Vorbei die Zeit der eher unbekannten Kommentatoren, die kompetent, unterhaltsam und fußballbegeistert neuen Wind in die Berichterstattung der öffentlich-rechtlichen Sender gebracht haben, wie Urs Mayer mit Jürgen Klopp (damals Trainer in Mainz, führte dabei vermutlich das vorher dort unbekannte Wort „überragend“ in die Sportberichterstattung ein).

Ein lobenswerter, kritischer Spiegel-Online-Bericht, der nicht in das Horn des Kollegenschutzes blies, der einen Interviewpartner, der nicht richtig „funktionieren“ will, gleich als schlechten Verlierer abkanzelt.

Was hat dies nun mit der ARD-Berichterstattung vom vergangenen Samstag zu tun?

Diese brachte die ganze Situation im deutschen Fußball noch einmal auf den vermeintlichen Höhepunkt. Der Emporkömmling BVB wagte es, die Pokalfeier des FCB in Frage zu stellen.

Gleichzeitig sicherte sich die Presse mit der in Fragestellung des ganzen Pep/Bayern-Spielsystems in den Tagen zuvor für eine drohende Niederlage ab. Schließlich ist man ja neutral!

Im Laufe des Spiels löste sich die Haltung aber schnell auf. Kommentator Steffen Simon („kein hochklassiges Spiel“) sprach bereits beim 0:0 mehrfach von dem 17. Titel der Bayern, korrigierte dies im Laufe des Spiels zwischenzeitlich auch mal in „möglichen“ Titel. Der BVB interessierte dabei nicht (es wäre der 4. gewesen). Überhaupt ging es im Wesentlichen um den FC Bayern.

Die Leistung der Dortmunder wurde der Vollständigkeit halber ab und an nebenbei ergänzt. Und dann noch die vielen Ausfälle der Bayern. Auch diese fanden natürlich ausgiebige Erwähnung; dass dem BVB mindestens ähnlich viele Stützen bereits seit Beginn der Saison abhanden gekommen sind war eher nebensächlich. Dem Kommentator Simon muss man dabei keine Parteilichkeit unterstellen, viel mehr aber eine Fixierung auf den FC Bayern.

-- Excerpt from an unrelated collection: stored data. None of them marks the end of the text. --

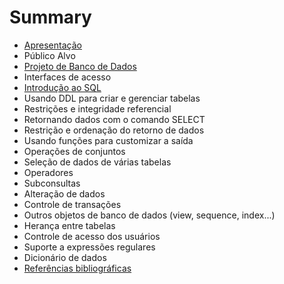 # Summary

* [Apresentação](README.md)
* Público Alvo
* [Projeto de Banco de Dados](capitulos/projeto_de_banco_de_dados.md)
* Interfaces de acesso
* [Introdução ao SQL](capitulos/introducao_ao_sql.md)
* Usando DDL para criar e gerenciar tabelas
* Restrições e integridade referencial
* Retornando dados com o comando SELECT
* Restrição e ordenação do retorno de dados
* Usando funções para customizar a saída
* Operações de conjuntos
* Seleção de dados de várias tabelas
* Operadores
* Subconsultas
* Alteração de dados
* Controle de transações
* Outros objetos de banco de dados (view, sequence, index...)
* Herança entre tabelas
* Controle de acesso dos usuários
* Suporte a expressões regulares
* Dicionário de dados
* [Referências bibliográficas](capitulos/referencias_bibliograficas.md)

Der Höhepunkt war daher das nicht gegebene Tor, genauer die Reaktionen darauf.

Schnell legte sich der Kommentator der ARD auf ein Tor fest. Mehmet Scholl hingegen wich der Frage geschickt aus, die ihm nicht unmittelbar sondern erst später gestellt wurde und wies nur darauf hin, dass Mats Hummels im Abseits stand. Eine Aussage, die die ARD erst nach der Niederlage korrigierte. Ein ähnliches Verhalten konnte auch regelmäßig von Oliver Kahn bei Champions-League-Spielen des BVB feststellen. Möglichst kein Lob verteilen, strittige Schiedsrichterentscheide verteidigen und den FC Bayern erwähnen - das scheint zuweilen die Aufgabe des Oliver Kahn zu sein.

Was heißt das jetzt für die beiden Mannschaften?

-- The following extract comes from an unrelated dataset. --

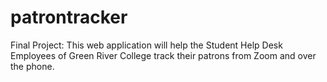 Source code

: # patrontracker
Final Project: This web application will help the Student Help Desk Employees of Green River College track their patrons from Zoom and over the phone.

Der BVB musste feststellen, dass er zwar sportlich recht nah an die Bayern herangekommen ist, in Sachen Einfluss auf die Presse doch noch Welten zwischen dem Ruhrgebietsverein und dem FC Bayern liegen. So konnte der BVB bis heute weder einen ehemaligen Dortmund-Star für sich in der Öffentlichkeit wirklich etablieren (möglich zum Beispiel Jürgen Kohler, Andreas Möller und Stefan Reuter) noch von kleineren Co-Moderationen von Dortmundern auch als bekennende ehemalige Dortmunder profitieren (wie Patrick Owomoyela oder Jens Lehmann). Es gibt also keine öffentliche Unterstützung von dieser Seite.

Ohnehin ist die Öffentlichkeitsarbeit eher eine Ein-Mann-Schau von Jürgen Klopp. Eine Rolle, die er wie kein zweiter ausfüllt.

Bei jedem Disput über die Presse mit dem FC Bayern wurde aber nicht nur eingefleischten Dortmund-Fans schnell klar, das reicht nicht aus.

Während die Bayern den BVB mit bekannten Personen des Vereins und vereinsnahen ehemaligen Spielern angreifen konnten, um sich danach sofort aus der Diskussion zurückziehen, stand Klopp mehr oder weniger alleine da.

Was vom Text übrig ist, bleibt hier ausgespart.